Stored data
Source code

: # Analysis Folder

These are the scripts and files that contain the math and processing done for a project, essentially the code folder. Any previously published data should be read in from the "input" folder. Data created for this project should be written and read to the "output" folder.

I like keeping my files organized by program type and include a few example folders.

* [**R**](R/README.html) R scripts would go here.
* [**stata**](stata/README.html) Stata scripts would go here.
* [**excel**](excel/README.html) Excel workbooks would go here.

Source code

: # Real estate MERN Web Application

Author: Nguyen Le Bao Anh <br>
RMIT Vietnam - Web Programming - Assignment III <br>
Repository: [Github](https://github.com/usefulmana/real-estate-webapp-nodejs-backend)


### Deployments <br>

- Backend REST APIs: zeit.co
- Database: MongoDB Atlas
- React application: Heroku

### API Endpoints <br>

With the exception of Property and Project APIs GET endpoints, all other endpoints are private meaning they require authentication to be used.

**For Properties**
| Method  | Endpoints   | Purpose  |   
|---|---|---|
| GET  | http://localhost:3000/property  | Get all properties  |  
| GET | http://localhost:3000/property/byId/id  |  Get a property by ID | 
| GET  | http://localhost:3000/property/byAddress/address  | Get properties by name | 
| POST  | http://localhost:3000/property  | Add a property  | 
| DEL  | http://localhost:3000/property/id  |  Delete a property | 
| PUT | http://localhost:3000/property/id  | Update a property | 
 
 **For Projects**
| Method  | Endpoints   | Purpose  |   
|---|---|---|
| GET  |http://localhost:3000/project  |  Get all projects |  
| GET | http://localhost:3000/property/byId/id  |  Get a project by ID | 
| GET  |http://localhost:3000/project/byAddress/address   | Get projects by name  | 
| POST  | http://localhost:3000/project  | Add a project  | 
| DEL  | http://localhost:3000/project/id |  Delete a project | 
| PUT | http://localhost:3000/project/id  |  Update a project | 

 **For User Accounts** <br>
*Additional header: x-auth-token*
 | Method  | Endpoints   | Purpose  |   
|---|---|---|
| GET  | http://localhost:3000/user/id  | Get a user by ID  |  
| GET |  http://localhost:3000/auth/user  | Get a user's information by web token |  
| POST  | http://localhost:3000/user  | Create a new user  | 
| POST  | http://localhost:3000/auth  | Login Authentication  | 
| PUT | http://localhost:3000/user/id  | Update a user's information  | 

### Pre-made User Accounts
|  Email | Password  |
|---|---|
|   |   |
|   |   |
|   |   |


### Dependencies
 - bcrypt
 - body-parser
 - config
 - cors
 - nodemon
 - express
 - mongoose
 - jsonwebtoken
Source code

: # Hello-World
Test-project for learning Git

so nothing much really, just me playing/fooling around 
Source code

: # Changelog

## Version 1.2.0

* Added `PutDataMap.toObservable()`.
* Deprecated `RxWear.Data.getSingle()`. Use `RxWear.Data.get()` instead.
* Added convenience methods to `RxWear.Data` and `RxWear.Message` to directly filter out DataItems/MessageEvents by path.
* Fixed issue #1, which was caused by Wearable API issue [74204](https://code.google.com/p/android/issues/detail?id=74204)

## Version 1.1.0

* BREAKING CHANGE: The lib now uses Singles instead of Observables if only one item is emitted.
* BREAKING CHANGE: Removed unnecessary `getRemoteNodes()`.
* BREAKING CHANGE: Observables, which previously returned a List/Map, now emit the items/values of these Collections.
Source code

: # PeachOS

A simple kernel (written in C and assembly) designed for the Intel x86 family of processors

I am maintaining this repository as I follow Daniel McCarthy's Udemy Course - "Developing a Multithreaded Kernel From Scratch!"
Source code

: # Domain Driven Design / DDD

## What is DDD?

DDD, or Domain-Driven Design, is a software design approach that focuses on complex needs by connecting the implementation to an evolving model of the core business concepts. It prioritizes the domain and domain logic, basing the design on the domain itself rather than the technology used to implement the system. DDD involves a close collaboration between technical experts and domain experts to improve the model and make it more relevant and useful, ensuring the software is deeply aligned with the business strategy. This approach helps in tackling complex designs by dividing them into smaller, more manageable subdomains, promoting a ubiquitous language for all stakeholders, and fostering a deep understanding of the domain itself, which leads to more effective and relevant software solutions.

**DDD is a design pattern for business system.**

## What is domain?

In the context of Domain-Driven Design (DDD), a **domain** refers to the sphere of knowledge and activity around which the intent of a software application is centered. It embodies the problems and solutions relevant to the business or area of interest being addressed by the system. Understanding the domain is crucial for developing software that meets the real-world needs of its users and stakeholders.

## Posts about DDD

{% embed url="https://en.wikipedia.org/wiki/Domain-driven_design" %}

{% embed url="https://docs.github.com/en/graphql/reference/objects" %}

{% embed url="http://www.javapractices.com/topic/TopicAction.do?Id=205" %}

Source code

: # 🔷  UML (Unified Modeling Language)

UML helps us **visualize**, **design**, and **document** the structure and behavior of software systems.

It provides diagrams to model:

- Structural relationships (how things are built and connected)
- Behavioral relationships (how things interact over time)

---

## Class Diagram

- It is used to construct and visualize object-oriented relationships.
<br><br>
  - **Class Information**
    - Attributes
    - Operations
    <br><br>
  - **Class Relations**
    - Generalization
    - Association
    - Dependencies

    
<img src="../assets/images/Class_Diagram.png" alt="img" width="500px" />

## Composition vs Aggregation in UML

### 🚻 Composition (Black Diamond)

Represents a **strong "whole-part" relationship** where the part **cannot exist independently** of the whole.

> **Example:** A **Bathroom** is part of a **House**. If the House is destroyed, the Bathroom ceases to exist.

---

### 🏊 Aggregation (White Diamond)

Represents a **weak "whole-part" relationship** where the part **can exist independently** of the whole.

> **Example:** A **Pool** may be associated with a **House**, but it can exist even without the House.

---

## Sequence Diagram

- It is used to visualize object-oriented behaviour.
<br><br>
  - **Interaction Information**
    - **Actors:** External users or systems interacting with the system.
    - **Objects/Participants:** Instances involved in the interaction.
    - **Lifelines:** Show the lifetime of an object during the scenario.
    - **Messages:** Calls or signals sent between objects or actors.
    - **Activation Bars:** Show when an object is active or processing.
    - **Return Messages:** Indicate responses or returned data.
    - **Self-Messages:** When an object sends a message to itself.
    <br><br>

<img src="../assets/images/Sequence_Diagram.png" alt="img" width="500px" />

> [Task item]: Reproduce all entries. Keep them exact.

> [Completed exercise]:
Source code

: # Analysis Folder

These are the scripts and files that contain the math and processing done for a project, essentially the code folder. Any previously published data should be read in from the "input" folder. Data created for this project should be written and read to the "output" folder.

I like keeping my files organized by program type and include a few example folders.

* [**R**](R/README.html) R scripts would go here.
* [**stata**](stata/README.html) Stata scripts would go here.
* [**excel**](excel/README.html) Excel workbooks would go here.

Source code

: # Real estate MERN Web Application

Author: Nguyen Le Bao Anh <br>
RMIT Vietnam - Web Programming - Assignment III <br>
Repository: [Github](https://github.com/usefulmana/real-estate-webapp-nodejs-backend)


### Deployments <br>

- Backend REST APIs: zeit.co
- Database: MongoDB Atlas
- React application: Heroku

### API Endpoints <br>

With the exception of Property and Project APIs GET endpoints, all other endpoints are private meaning they require authentication to be used.

**For Properties**
| Method  | Endpoints   | Purpose  |   
|---|---|---|
| GET  | http://localhost:3000/property  | Get all properties  |  
| GET | http://localhost:3000/property/byId/id  |  Get a property by ID | 
| GET  | http://localhost:3000/property/byAddress/address  | Get properties by name | 
| POST  | http://localhost:3000/property  | Add a property  | 
| DEL  | http://localhost:3000/property/id  |  Delete a property | 
| PUT | http://localhost:3000/property/id  | Update a property | 
 
 **For Projects**
| Method  | Endpoints   | Purpose  |   
|---|---|---|
| GET  |http://localhost:3000/project  |  Get all projects |  
| GET | http://localhost:3000/property/byId/id  |  Get a project by ID | 
| GET  |http://localhost:3000/project/byAddress/address   | Get projects by name  | 
| POST  | http://localhost:3000/project  | Add a project  | 
| DEL  | http://localhost:3000/project/id |  Delete a project | 
| PUT | http://localhost:3000/project/id  |  Update a project | 

 **For User Accounts** <br>
*Additional header: x-auth-token*
 | Method  | Endpoints   | Purpose  |   
|---|---|---|
| GET  | http://localhost:3000/user/id  | Get a user by ID  |  
| GET |  http://localhost:3000/auth/user  | Get a user's information by web token |  
| POST  | http://localhost:3000/user  | Create a new user  | 
| POST  | http://localhost:3000/auth  | Login Authentication  | 
| PUT | http://localhost:3000/user/id  | Update a user's information  | 

### Pre-made User Accounts
|  Email | Password  |
|---|---|
|   |   |
|   |   |
|   |   |


### Dependencies
 - bcrypt
 - body-parser
 - config
 - cors
 - nodemon
 - express
 - mongoose
 - jsonwebtoken
Source code

: # Hello-World
Test-project for learning Git

so nothing much really, just me playing/fooling around 
Source code

: # Changelog

## Version 1.2.0

* Added `PutDataMap.toObservable()`.
* Deprecated `RxWear.Data.getSingle()`. Use `RxWear.Data.get()` instead.
* Added convenience methods to `RxWear.Data` and `RxWear.Message` to directly filter out DataItems/MessageEvents by path.
* Fixed issue #1, which was caused by Wearable API issue [74204](https://code.google.com/p/android/issues/detail?id=74204)

## Version 1.1.0

* BREAKING CHANGE: The lib now uses Singles instead of Observables if only one item is emitted.
* BREAKING CHANGE: Removed unnecessary `getRemoteNodes()`.
* BREAKING CHANGE: Observables, which previously returned a List/Map, now emit the items/values of these Collections.
Source code

: # PeachOS

A simple kernel (written in C and assembly) designed for the Intel x86 family of processors

I am maintaining this repository as I follow Daniel McCarthy's Udemy Course - "Developing a Multithreaded Kernel From Scratch!"
Source code

: # Domain Driven Design / DDD

## What is DDD?

DDD, or Domain-Driven Design, is a software design approach that focuses on complex needs by connecting the implementation to an evolving model of the core business concepts. It prioritizes the domain and domain logic, basing the design on the domain itself rather than the technology used to implement the system. DDD involves a close collaboration between technical experts and domain experts to improve the model and make it more relevant and useful, ensuring the software is deeply aligned with the business strategy. This approach helps in tackling complex designs by dividing them into smaller, more manageable subdomains, promoting a ubiquitous language for all stakeholders, and fostering a deep understanding of the domain itself, which leads to more effective and relevant software solutions.

**DDD is a design pattern for business system.**

## What is domain?

In the context of Domain-Driven Design (DDD), a **domain** refers to the sphere of knowledge and activity around which the intent of a software application is centered. It embodies the problems and solutions relevant to the business or area of interest being addressed by the system. Understanding the domain is crucial for developing software that meets the real-world needs of its users and stakeholders.

## Posts about DDD

{% embed url="https://en.wikipedia.org/wiki/Domain-driven_design" %}

{% embed url="https://docs.github.com/en/graphql/reference/objects" %}

{% embed url="http://www.javapractices.com/topic/TopicAction.do?Id=205" %}

Source code

: # 🔷  UML (Unified Modeling Language)

UML helps us **visualize**, **design**, and **document** the structure and behavior of software systems.

It provides diagrams to model:

- Structural relationships (how things are built and connected)
- Behavioral relationships (how things interact over time)

---

## Class Diagram

- It is used to construct and visualize object-oriented relationships.
<br><br>
  - **Class Information**
    - Attributes
    - Operations
    <br><br>
  - **Class Relations**
    - Generalization
    - Association
    - Dependencies

    
<img src="../assets/images/Class_Diagram.png" alt="img" width="500px" />

## Composition vs Aggregation in UML

### 🚻 Composition (Black Diamond)

Represents a **strong "whole-part" relationship** where the part **cannot exist independently** of the whole.

> **Example:** A **Bathroom** is part of a **House**. If the House is destroyed, the Bathroom ceases to exist.

---

### 🏊 Aggregation (White Diamond)

Represents a **weak "whole-part" relationship** where the part **can exist independently** of the whole.

> **Example:** A **Pool** may be associated with a **House**, but it can exist even without the House.

---

## Sequence Diagram

- It is used to visualize object-oriented behaviour.
<br><br>
  - **Interaction Information**
    - **Actors:** External users or systems interacting with the system.
    - **Objects/Participants:** Instances involved in the interaction.
    - **Lifelines:** Show the lifetime of an object during the scenario.
    - **Messages:** Calls or signals sent between objects or actors.
    - **Activation Bars:** Show when an object is active or processing.
    - **Return Messages:** Indicate responses or returned data.
    - **Self-Messages:** When an object sends a message to itself.
    <br><br>

<img src="../assets/images/Sequence_Diagram.png" alt="img" width="500px" />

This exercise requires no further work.